Borella is particularly concerned, in the last part of his book, with the concept of “deification” and its implications. He argues that the loss of the sense of the sacred and the supernatural in the modern world (and among the Modernists in the Church) is linked, as de Lubac showed in the 1940s, with the loss of a sense of human transcendence – the possibility of “transformation into God” as taught by Scripture, the Church Fathers, and the great mystics. Once again, he insists on the tripartite nature of the human being, with the spirit or “soul of the soul” as the actual place of our union with God. It is in the heart and centre of the soul that “the divine Essence unites with created being and becomes the very act of its intellect”; in other words, where the knowledge and will of the creature become one, in perfect receptivity to the actus purus which is God. Borella adds:
“Does all this involve the literal identification of the creature’s substantial being with God? Certainly not. The created being as such remains a created being, and never ‘becomes’ the Creator.... Far from effacing the creature, deification alone makes it possible for it to exist in its integral truth. If deification were equivalent to a negation of the creature, it would be a sheer contradiction, since to negate the creature is to negate the creative Will of God and therefore God himself. Deification is, to the contrary, the only possible affirmation of the creature.”

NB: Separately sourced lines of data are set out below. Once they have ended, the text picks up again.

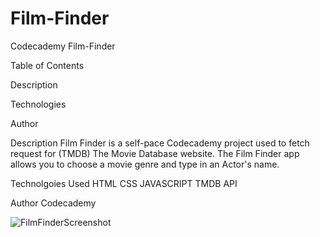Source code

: # Film-Finder
Codecademy Film-Finder

Table of Contents

Description

Technologies

Author

Description
Film Finder is a self-pace Codecademy project used to fetch request for (TMDB) The Movie Database website. The Film Finder app allows you to choose a movie genre and type in an Actor's name. 

Technolgoies Used
HTML
CSS
JAVASCRIPT
TMDB API

Author
Codecademy

![FilmFinderScreenshot](https://user-images.githubusercontent.com/111025323/206323779-8e89f28d-86cc-499b-bcd8-8ce51efc2792.jpg)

It is, in fact, the completion of that process which the Christian tradition calls “creation”. The final paragraph of Jean Borella’s book is full of significance for us:
“The grace of the active assumption of finiteness is conferred on us by the Passion of Christ’s dying on the Cross. ‘Abandoned’ of God, he renounces the ‘God’ of his natural will and goes, with a single loving rush, right to the end, right to the exhaustion of created being. In him the human will, espousing in a mortal and crucifying union the creative Will of divine Love, accepts being only what it is; it wills its own ontological finiteness, it accomplishes the infinite Will of the Father.”